[Your goal]:
Could you reproduce the lines below from the one with "# How to Use This Repository" through the one with "- **[Angelo Rodelas](https://github.com/Gelatino0308)**"? Keep both ends and add nothing.

[Input material]:
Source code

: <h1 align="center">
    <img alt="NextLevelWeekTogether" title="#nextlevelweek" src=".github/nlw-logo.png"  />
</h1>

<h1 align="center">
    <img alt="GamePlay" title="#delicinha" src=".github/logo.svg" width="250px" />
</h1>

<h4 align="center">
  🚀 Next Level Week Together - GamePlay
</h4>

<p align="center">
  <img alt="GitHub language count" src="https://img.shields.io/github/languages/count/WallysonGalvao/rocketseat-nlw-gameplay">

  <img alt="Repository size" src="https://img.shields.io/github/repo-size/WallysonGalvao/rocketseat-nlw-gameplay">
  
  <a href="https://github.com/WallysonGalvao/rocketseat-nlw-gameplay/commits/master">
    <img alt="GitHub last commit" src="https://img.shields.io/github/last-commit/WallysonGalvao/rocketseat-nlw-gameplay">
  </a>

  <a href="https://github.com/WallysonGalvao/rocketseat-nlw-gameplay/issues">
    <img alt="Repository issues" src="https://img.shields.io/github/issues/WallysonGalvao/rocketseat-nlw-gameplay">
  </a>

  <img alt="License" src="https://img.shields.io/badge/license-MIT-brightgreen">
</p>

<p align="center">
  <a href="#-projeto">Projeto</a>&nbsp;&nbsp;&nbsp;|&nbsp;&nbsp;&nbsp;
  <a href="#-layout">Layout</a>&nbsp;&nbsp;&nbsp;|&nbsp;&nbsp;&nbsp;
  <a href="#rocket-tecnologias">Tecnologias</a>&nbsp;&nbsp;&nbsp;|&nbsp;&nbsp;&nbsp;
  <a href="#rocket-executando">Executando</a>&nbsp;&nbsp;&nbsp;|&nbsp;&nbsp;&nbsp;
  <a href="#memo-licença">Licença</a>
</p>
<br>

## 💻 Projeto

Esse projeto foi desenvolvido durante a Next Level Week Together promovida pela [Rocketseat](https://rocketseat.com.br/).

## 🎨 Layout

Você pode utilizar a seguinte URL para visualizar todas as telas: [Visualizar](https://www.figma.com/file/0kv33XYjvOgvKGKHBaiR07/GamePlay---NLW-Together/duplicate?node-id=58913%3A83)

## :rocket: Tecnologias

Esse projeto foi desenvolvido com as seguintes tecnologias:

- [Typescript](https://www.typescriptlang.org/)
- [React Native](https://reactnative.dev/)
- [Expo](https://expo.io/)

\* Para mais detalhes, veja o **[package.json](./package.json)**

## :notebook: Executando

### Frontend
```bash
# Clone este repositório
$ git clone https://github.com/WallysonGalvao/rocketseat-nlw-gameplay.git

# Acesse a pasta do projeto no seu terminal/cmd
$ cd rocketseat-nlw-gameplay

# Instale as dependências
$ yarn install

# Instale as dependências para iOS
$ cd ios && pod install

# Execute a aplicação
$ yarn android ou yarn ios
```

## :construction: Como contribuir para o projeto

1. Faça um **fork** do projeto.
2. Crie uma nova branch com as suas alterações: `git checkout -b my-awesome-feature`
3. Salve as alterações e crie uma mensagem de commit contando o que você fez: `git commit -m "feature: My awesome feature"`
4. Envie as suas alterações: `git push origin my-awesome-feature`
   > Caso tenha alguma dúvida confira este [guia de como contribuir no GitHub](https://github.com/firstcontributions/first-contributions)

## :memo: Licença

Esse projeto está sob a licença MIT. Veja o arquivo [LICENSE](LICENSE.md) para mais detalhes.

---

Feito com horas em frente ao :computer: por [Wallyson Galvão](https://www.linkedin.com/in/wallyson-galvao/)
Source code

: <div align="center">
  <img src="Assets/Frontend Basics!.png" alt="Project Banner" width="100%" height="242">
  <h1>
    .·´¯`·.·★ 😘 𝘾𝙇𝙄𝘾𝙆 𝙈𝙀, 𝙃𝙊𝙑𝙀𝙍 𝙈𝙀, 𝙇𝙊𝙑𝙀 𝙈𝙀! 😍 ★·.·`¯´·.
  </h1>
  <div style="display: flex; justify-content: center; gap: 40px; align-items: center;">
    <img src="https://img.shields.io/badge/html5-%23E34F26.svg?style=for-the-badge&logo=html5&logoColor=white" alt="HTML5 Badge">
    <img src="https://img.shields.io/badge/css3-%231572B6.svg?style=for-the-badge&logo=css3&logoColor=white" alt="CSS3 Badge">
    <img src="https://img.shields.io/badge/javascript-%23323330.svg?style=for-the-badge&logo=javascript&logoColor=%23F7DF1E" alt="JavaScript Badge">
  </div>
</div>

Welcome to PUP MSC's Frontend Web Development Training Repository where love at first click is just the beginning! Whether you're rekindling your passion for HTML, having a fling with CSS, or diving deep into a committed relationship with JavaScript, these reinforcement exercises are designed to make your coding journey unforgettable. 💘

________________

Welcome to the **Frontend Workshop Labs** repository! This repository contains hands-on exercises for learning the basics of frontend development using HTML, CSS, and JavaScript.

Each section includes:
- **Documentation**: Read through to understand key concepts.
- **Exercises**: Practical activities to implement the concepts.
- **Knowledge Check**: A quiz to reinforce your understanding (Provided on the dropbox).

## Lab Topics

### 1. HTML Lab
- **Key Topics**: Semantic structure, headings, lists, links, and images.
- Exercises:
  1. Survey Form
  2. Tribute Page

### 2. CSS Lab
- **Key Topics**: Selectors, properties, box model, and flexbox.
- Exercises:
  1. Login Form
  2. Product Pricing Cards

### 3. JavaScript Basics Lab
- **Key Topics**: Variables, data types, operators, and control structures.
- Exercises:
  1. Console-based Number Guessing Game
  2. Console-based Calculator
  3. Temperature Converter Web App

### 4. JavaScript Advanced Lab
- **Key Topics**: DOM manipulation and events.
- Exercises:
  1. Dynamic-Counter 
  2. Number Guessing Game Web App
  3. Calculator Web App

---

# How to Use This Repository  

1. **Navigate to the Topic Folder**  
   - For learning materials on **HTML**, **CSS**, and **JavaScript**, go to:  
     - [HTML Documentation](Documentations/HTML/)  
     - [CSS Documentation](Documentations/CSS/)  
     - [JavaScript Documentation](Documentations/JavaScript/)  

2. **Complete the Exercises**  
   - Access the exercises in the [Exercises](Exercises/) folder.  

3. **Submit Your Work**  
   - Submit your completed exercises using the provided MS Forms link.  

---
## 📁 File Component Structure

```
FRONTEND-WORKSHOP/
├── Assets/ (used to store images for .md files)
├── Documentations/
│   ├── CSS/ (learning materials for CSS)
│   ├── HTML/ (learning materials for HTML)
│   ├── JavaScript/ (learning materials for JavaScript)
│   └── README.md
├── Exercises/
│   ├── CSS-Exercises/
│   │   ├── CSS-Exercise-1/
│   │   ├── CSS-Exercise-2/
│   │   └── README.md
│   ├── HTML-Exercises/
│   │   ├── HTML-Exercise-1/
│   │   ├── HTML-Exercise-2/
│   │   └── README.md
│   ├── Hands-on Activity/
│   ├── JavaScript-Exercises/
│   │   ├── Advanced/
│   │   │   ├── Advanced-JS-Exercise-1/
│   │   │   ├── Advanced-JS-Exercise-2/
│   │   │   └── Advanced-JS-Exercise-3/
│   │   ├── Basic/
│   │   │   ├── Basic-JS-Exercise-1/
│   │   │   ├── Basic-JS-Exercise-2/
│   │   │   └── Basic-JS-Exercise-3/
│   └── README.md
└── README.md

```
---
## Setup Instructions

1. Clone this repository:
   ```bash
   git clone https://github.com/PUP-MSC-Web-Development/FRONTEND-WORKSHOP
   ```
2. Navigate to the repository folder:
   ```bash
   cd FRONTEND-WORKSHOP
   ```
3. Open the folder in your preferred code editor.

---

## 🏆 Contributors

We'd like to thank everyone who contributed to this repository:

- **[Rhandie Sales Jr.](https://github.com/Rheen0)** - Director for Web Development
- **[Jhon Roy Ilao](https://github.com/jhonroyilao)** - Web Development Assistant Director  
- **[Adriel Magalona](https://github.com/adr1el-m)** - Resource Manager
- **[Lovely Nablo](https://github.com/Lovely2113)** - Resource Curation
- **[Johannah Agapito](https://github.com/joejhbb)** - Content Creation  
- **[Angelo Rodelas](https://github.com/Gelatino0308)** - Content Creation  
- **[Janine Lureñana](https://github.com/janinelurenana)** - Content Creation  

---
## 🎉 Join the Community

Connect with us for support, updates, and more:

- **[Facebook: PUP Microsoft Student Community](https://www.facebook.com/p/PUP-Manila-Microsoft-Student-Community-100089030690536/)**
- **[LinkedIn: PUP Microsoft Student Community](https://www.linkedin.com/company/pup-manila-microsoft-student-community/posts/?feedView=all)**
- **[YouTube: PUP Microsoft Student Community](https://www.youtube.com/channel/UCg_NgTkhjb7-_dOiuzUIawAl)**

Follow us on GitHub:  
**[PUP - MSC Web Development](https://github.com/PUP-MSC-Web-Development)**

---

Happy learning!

[Answer section]:
# How to Use This Repository  

1. **Navigate to the Topic Folder**  
   - For learning materials on **HTML**, **CSS**, and **JavaScript**, go to:  
     - [HTML Documentation](Documentations/HTML/)  
     - [CSS Documentation](Documentations/CSS/)  
     - [JavaScript Documentation](Documentations/JavaScript/)  

2. **Complete the Exercises**  
   - Access the exercises in the [Exercises](Exercises/) folder.  

3. **Submit Your Work**  
   - Submit your completed exercises using the provided MS Forms link.  

---
## 📁 File Component Structure

```
FRONTEND-WORKSHOP/
├── Assets/ (used to store images for .md files)
├── Documentations/
│   ├── CSS/ (learning materials for CSS)
│   ├── HTML/ (learning materials for HTML)
│   ├── JavaScript/ (learning materials for JavaScript)
│   └── README.md
├── Exercises/
│   ├── CSS-Exercises/
│   │   ├── CSS-Exercise-1/
│   │   ├── CSS-Exercise-2/
│   │   └── README.md
│   ├── HTML-Exercises/
│   │   ├── HTML-Exercise-1/
│   │   ├── HTML-Exercise-2/
│   │   └── README.md
│   ├── Hands-on Activity/
│   ├── JavaScript-Exercises/
│   │   ├── Advanced/
│   │   │   ├── Advanced-JS-Exercise-1/
│   │   │   ├── Advanced-JS-Exercise-2/
│   │   │   └── Advanced-JS-Exercise-3/
│   │   ├── Basic/
│   │   │   ├── Basic-JS-Exercise-1/
│   │   │   ├── Basic-JS-Exercise-2/
│   │   │   └── Basic-JS-Exercise-3/
│   └── README.md
└── README.md

```
---
## Setup Instructions

1. Clone this repository:
   ```bash
   git clone https://github.com/PUP-MSC-Web-Development/FRONTEND-WORKSHOP
   ```
2. Navigate to the repository folder:
   ```bash
   cd FRONTEND-WORKSHOP
   ```
3. Open the folder in your preferred code editor.

---

## 🏆 Contributors

We'd like to thank everyone who contributed to this repository:

- **[Rhandie Sales Jr.](https://github.com/Rheen0)** - Director for Web Development
- **[Jhon Roy Ilao](https://github.com/jhonroyilao)** - Web Development Assistant Director  
- **[Adriel Magalona](https://github.com/adr1el-m)** - Resource Manager
- **[Lovely Nablo](https://github.com/Lovely2113)** - Resource Curation
- **[Johannah Agapito](https://github.com/joejhbb)** - Content Creation  
- **[Angelo Rodelas](https://github.com/Gelatino0308)** - Content Creation  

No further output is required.